Вадим Алексеев. Красногорский монастырь, 1925 год

Из 32 художников, чьи работы представлены в альбоме «Опаленные войной» и на выставке с тем же названием, – трое не вернулись с полей сражений. 

Сегодня мы начнем рассказ о них с Вадима Михайловича Алексеева.

Вадим Михайлович Алексеев родился в Архангельске в 1905 году (предположительно в мае) в семье чиновника Архангельского морского порта. Рисовать начал еще в гимназии. В 1925 году поступил на художественные курсы при Российской Ассоциации пролетарских художников в Москве. Учился заочно. «Московское» образование позволило Алексееву вступить во вновь созданный Московский областной Союз советских художников в июле 1932 года (хотя в Москве Вадим Алексеев никогда постоянно не проживал и до самой своей смерти был архангелогородцем).
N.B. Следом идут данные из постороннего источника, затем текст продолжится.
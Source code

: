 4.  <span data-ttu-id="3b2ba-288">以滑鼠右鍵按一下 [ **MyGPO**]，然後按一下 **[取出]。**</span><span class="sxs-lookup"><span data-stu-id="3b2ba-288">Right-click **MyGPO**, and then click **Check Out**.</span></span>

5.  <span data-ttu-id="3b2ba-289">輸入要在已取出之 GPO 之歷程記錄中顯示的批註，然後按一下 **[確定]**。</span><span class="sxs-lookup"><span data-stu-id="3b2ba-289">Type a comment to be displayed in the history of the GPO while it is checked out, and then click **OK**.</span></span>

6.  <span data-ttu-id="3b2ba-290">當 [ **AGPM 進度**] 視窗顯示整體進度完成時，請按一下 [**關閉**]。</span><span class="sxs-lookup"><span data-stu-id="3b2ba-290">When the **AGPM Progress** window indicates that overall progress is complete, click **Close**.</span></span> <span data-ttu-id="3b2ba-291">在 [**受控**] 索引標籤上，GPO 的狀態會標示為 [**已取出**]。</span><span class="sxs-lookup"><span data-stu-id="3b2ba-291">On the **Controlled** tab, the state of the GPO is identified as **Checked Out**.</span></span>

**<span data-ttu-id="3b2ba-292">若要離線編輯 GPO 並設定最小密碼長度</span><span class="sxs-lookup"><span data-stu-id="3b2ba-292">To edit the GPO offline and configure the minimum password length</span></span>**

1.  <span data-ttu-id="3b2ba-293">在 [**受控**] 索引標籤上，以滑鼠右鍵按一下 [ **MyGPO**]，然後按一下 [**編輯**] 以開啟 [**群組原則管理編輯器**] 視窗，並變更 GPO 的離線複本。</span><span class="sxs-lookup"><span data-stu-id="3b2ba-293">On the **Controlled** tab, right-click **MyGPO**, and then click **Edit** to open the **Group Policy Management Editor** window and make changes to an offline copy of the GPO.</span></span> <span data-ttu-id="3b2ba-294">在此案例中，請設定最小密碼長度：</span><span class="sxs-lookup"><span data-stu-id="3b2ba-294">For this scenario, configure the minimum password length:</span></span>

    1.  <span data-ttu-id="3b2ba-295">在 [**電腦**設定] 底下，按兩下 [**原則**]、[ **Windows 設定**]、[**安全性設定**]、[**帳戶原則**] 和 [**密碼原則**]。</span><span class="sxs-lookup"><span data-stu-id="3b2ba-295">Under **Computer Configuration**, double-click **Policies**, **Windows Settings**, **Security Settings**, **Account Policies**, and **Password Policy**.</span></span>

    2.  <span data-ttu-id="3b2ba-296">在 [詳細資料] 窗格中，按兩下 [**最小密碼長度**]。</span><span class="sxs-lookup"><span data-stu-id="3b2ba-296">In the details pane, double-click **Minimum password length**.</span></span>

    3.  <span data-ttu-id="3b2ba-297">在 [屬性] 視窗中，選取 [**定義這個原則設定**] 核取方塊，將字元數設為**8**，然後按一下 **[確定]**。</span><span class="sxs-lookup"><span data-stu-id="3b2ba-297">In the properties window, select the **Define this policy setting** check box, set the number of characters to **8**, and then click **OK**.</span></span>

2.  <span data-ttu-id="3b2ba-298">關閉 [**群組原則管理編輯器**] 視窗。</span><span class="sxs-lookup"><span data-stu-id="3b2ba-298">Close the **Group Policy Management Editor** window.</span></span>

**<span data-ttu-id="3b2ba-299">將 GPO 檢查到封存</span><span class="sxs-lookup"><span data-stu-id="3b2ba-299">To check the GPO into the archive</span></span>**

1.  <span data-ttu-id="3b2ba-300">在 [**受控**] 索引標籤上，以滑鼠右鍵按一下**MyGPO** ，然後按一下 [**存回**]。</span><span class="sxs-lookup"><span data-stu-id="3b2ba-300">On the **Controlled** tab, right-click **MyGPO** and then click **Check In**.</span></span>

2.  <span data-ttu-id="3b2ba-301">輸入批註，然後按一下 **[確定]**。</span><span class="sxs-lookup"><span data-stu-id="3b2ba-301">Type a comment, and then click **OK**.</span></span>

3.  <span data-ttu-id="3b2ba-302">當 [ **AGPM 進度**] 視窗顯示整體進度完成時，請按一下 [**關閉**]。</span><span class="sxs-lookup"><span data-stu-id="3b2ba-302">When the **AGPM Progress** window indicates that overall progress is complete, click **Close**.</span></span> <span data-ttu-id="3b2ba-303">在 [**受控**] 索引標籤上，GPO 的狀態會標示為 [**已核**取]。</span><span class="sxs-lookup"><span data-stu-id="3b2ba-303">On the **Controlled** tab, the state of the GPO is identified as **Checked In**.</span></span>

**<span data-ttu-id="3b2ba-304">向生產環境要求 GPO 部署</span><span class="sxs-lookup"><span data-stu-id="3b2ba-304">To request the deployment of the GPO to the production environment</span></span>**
В 1935 и 1938 годах был участником выставок в Московском центральном Доме художника, в том числе выставки «Советский художник о советской природе».

Художеством не кормился из-за полной аполитичности – никогда не сделал ни одной идеологической работы (ни одного красноармейца, рабочего, колхозницы и, тем более, товарища Сталина) – исключительно натурные рисунки, наброски, картины. В основном его тема – северная природа. За всю жизнь не продал ни одной своей картины.

Работал воспитателем детской колонии, сотрудником охото-промысловой экспедиции, ревизором конторы Заготпушнина, чертежником Гипролестранса. Последнее место работы перед Великой Отечественной войной – заведующий отделом в Северолесе.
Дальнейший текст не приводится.